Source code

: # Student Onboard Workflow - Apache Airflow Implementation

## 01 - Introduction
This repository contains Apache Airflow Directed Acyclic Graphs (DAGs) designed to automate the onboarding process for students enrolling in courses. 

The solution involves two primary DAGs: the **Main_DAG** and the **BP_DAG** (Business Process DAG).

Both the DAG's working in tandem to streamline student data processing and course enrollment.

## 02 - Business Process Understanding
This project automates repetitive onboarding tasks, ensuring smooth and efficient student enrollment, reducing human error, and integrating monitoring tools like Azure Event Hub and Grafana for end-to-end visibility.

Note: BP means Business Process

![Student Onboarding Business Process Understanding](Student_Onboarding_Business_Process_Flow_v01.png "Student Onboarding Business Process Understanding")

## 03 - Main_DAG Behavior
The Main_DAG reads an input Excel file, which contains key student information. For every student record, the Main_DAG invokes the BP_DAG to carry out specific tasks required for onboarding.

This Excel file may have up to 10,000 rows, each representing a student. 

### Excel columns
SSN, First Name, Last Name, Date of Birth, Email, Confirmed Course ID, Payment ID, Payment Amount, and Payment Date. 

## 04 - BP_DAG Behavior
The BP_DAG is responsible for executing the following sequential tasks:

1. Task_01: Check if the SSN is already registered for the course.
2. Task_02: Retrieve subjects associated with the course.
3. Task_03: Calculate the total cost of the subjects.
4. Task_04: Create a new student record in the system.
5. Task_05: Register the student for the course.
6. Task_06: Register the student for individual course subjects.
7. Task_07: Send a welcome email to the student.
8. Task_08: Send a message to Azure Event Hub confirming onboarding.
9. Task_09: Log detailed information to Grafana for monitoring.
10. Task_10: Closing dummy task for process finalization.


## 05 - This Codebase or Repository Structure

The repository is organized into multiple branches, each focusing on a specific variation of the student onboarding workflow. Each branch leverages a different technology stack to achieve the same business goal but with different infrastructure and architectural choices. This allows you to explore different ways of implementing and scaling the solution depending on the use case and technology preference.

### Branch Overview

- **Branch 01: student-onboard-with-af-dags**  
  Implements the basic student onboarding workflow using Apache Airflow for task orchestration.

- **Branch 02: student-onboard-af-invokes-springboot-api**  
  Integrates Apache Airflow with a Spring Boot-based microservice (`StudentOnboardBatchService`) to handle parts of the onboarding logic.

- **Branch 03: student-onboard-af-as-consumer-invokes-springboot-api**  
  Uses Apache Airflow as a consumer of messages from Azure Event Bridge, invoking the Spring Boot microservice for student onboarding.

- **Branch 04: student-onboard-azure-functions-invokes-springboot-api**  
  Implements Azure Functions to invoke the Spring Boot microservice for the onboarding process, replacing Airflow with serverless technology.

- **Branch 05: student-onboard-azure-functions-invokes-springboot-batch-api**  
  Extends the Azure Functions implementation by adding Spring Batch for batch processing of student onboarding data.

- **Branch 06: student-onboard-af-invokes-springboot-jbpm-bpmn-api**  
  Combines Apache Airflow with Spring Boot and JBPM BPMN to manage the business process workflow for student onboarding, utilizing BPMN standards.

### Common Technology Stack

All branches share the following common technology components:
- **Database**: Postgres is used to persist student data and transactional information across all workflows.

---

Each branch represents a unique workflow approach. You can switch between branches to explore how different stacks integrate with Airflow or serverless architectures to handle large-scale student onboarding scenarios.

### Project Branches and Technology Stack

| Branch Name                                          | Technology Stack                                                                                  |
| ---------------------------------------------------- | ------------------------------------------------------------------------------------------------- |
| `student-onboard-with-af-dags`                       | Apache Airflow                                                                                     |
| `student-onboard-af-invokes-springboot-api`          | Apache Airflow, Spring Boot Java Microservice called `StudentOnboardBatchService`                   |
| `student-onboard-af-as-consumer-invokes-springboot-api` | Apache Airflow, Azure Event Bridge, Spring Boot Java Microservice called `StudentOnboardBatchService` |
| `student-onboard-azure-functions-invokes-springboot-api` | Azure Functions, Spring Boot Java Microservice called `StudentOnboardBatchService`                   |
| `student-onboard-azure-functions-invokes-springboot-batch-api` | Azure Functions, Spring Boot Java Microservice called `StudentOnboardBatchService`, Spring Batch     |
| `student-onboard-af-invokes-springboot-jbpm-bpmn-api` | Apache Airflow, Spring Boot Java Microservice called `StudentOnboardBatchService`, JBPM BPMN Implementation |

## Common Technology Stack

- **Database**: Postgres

==============================

=== Work order ===
What is the number of lines above that contain the word "monitoring"? Answer with that number only.

=== Task answer ===
2